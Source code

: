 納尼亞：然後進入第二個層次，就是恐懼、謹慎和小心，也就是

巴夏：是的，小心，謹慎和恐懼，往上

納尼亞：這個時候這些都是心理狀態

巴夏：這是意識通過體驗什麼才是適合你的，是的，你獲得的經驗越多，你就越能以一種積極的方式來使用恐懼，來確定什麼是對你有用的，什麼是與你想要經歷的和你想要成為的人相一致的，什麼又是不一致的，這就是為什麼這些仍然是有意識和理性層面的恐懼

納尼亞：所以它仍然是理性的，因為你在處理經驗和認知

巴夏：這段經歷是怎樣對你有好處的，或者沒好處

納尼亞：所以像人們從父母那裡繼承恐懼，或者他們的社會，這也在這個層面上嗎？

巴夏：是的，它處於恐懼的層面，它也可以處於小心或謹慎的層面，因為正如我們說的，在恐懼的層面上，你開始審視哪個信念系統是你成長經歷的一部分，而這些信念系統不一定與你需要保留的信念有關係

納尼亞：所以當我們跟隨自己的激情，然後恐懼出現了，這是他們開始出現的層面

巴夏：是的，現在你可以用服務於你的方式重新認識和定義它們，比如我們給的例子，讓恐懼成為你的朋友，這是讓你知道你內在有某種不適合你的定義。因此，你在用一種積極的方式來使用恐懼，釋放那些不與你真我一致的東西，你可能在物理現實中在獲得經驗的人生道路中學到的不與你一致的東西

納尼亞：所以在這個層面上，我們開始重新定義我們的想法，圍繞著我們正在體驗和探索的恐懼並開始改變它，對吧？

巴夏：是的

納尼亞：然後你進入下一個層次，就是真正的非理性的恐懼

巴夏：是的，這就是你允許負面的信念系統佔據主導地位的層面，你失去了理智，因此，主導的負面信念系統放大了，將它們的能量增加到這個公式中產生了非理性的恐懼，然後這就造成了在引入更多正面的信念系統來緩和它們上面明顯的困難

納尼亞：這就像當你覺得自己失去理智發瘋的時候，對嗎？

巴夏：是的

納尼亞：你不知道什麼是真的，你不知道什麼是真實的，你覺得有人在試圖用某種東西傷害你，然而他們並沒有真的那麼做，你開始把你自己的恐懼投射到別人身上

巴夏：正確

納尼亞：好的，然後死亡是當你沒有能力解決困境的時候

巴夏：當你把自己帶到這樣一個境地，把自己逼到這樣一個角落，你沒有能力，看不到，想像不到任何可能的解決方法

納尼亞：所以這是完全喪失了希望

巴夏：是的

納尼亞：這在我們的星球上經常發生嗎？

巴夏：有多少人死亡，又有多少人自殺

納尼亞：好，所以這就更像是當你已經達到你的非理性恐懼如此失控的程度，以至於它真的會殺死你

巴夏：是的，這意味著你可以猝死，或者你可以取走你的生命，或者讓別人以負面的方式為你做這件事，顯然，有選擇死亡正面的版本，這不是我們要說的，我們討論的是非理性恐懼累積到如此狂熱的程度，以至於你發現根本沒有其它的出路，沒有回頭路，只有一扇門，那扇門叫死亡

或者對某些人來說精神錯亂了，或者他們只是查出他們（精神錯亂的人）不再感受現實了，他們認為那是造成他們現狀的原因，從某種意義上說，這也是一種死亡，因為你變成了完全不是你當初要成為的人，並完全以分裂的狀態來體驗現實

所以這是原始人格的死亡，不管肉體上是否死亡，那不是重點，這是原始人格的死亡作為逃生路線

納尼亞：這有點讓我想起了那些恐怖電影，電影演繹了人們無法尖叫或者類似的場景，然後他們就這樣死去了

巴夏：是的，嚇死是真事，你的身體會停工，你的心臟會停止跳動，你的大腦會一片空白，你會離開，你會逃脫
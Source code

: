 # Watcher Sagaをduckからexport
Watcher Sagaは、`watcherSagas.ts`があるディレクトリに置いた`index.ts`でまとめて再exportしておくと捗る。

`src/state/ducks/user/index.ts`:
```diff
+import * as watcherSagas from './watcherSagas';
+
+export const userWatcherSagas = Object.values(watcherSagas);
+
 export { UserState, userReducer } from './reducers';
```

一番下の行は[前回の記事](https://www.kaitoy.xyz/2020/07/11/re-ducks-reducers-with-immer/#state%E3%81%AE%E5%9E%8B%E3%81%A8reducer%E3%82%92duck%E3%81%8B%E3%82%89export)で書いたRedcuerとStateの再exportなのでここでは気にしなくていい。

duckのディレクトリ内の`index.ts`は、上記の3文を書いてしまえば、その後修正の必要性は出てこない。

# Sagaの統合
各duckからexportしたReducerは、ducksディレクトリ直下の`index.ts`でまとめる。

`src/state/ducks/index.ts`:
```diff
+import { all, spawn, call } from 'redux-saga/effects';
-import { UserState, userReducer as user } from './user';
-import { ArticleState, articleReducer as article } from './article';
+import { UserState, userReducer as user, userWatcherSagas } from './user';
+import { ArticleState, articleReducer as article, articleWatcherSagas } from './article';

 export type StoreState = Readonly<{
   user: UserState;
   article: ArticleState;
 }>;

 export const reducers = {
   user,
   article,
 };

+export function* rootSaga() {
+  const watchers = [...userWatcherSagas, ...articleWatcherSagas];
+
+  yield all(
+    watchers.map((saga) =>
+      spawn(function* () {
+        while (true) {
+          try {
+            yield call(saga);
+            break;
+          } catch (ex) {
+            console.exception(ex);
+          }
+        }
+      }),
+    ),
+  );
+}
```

- _Aim of the exercise_
Set down only these lines, exactly: the line containing "巴夏：是的，嚇死是真事，你的" and each line after it, through the end of the listing.

- _Solution to the exercise_
巴夏：是的，嚇死是真事，你的身體會停工，你的心臟會停止跳動，你的大腦會一片空白，你會離開，你會逃脫
Source code

: # Watcher Sagaをduckからexport
Watcher Sagaは、`watcherSagas.ts`があるディレクトリに置いた`index.ts`でまとめて再exportしておくと捗る。

`src/state/ducks/user/index.ts`:
```diff
+import * as watcherSagas from './watcherSagas';
+
+export const userWatcherSagas = Object.values(watcherSagas);
+
 export { UserState, userReducer } from './reducers';
```

一番下の行は[前回の記事](https://www.kaitoy.xyz/2020/07/11/re-ducks-reducers-with-immer/#state%E3%81%AE%E5%9E%8B%E3%81%A8reducer%E3%82%92duck%E3%81%8B%E3%82%89export)で書いたRedcuerとStateの再exportなのでここでは気にしなくていい。

duckのディレクトリ内の`index.ts`は、上記の3文を書いてしまえば、その後修正の必要性は出てこない。

# Sagaの統合
各duckからexportしたReducerは、ducksディレクトリ直下の`index.ts`でまとめる。

`src/state/ducks/index.ts`:
```diff
+import { all, spawn, call } from 'redux-saga/effects';
-import { UserState, userReducer as user } from './user';
-import { ArticleState, articleReducer as article } from './article';
+import { UserState, userReducer as user, userWatcherSagas } from './user';
+import { ArticleState, articleReducer as article, articleWatcherSagas } from './article';

 export type StoreState = Readonly<{
   user: UserState;
   article: ArticleState;
 }>;

 export const reducers = {
   user,
   article,
 };

+export function* rootSaga() {
+  const watchers = [...userWatcherSagas, ...articleWatcherSagas];
+
+  yield all(
+    watchers.map((saga) =>
+      spawn(function* () {
+        while (true) {
+          try {
+            yield call(saga);
+            break;
+          } catch (ex) {
+            console.exception(ex);
+          }
+        }
+      }),
+    ),
+  );
+}
```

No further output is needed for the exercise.